Your objective
The string "VideoView" appears in some lines of the entries that follow; copy each such line.

----

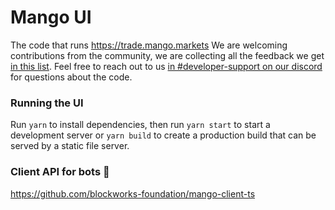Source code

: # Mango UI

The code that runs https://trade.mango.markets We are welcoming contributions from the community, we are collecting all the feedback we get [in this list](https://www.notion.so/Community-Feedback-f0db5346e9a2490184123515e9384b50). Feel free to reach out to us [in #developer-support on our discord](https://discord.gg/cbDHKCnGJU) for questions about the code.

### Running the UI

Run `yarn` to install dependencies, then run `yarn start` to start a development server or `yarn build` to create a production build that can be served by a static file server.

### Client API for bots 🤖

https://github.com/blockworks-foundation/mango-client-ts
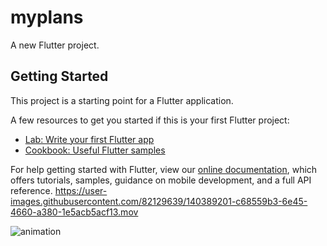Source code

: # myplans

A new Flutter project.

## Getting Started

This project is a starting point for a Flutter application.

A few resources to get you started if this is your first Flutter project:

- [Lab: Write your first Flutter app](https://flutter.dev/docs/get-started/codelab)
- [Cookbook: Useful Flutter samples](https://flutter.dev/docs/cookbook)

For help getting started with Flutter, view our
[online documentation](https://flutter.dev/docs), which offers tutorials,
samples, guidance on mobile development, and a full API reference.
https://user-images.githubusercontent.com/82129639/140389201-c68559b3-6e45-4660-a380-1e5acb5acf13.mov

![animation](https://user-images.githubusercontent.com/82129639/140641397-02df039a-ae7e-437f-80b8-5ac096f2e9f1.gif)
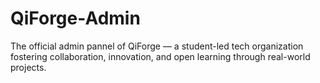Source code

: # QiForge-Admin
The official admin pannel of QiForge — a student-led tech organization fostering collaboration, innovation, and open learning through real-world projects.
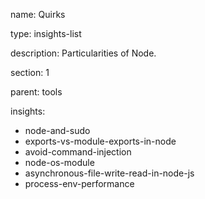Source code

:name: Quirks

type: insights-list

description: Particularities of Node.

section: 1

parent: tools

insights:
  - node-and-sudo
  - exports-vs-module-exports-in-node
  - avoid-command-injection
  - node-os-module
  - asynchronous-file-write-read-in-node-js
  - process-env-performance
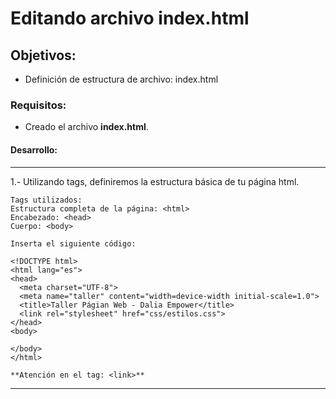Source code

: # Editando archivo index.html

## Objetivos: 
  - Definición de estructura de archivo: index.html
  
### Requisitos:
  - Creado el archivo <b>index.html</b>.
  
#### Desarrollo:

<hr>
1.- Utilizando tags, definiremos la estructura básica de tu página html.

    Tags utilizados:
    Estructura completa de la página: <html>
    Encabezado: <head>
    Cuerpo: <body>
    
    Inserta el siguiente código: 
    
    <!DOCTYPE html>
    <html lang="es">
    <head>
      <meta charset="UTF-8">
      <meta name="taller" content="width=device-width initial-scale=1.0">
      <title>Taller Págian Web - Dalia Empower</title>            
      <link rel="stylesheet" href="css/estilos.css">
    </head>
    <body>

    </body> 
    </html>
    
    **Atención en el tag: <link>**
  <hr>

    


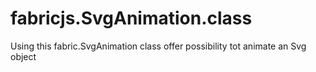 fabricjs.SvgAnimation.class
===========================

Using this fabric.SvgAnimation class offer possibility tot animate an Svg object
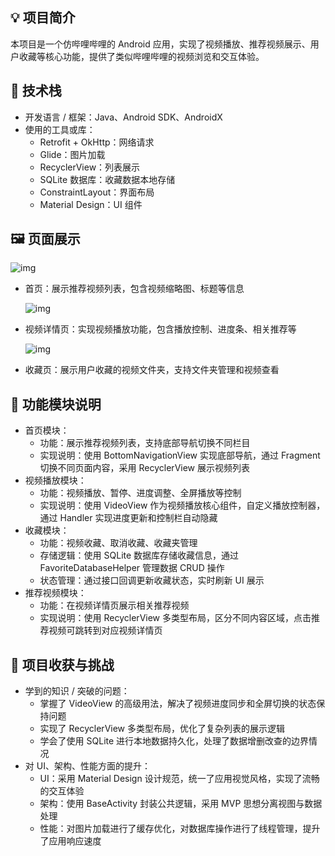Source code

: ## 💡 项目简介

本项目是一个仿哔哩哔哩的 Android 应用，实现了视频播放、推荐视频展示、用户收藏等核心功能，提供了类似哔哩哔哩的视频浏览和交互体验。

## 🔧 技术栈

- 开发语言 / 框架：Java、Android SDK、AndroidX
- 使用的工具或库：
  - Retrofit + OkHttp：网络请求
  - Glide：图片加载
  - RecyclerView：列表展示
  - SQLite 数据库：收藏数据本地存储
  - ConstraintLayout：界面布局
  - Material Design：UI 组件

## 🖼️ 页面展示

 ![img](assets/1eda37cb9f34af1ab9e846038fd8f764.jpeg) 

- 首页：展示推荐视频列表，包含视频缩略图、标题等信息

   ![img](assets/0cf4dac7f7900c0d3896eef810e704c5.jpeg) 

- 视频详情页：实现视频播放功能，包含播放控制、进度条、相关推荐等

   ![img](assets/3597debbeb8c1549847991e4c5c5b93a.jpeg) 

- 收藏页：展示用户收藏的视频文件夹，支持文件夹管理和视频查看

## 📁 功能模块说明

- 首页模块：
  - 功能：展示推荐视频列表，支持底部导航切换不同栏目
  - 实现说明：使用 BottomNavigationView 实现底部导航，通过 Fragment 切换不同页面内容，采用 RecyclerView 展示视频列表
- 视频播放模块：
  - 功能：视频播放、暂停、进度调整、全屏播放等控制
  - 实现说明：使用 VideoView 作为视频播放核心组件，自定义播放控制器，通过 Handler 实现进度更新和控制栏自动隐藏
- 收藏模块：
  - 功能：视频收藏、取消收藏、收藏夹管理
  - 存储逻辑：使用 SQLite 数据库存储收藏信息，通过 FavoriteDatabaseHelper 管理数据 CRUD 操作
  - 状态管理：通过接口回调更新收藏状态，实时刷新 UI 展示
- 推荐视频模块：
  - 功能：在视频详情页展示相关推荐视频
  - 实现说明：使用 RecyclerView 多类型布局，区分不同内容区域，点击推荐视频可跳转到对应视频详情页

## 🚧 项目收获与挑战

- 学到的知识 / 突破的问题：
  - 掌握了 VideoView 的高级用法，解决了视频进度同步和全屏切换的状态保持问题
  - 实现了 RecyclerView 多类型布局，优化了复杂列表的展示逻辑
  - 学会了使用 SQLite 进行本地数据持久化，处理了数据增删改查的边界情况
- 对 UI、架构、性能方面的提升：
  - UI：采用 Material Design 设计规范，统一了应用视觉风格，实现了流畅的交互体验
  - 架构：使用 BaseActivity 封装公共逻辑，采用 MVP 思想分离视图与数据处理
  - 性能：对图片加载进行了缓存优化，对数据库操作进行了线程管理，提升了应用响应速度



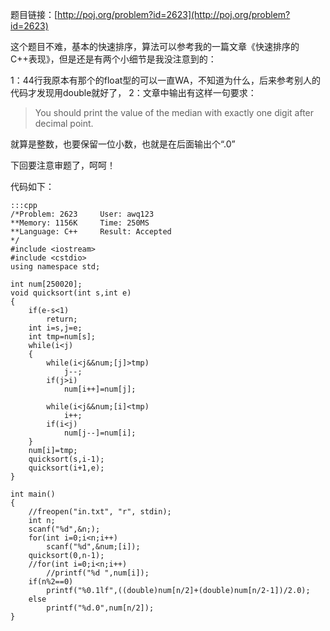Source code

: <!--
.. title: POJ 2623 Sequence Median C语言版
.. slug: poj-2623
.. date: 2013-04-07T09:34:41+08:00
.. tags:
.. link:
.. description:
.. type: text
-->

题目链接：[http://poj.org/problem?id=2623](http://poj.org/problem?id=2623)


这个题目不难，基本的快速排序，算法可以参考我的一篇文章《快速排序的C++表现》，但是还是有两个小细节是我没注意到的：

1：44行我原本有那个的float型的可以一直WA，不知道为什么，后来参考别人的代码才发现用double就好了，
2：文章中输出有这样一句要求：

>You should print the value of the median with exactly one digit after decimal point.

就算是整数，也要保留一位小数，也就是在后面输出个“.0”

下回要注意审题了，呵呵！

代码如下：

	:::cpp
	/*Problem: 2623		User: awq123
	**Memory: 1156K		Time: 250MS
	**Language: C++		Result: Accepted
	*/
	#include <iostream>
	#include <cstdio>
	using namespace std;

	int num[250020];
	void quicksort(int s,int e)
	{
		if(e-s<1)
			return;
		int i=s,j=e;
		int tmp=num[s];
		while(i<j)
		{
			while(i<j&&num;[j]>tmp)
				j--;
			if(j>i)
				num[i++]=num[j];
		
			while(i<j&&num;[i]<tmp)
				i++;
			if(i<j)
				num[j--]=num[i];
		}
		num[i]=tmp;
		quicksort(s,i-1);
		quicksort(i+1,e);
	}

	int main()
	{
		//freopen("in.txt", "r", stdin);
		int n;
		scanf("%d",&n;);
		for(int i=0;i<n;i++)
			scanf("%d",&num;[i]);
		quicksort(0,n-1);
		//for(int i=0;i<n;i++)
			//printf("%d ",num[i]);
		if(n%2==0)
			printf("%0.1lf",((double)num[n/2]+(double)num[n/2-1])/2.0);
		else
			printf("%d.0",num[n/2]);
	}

----

Answer to the problem
  - 实现说明：使用 VideoView 作为视频播放核心组件，自定义播放控制器，通过 Handler 实现进度更新和控制栏自动隐藏
  - 掌握了 VideoView 的高级用法，解决了视频进度同步和全屏切换的状态保持问题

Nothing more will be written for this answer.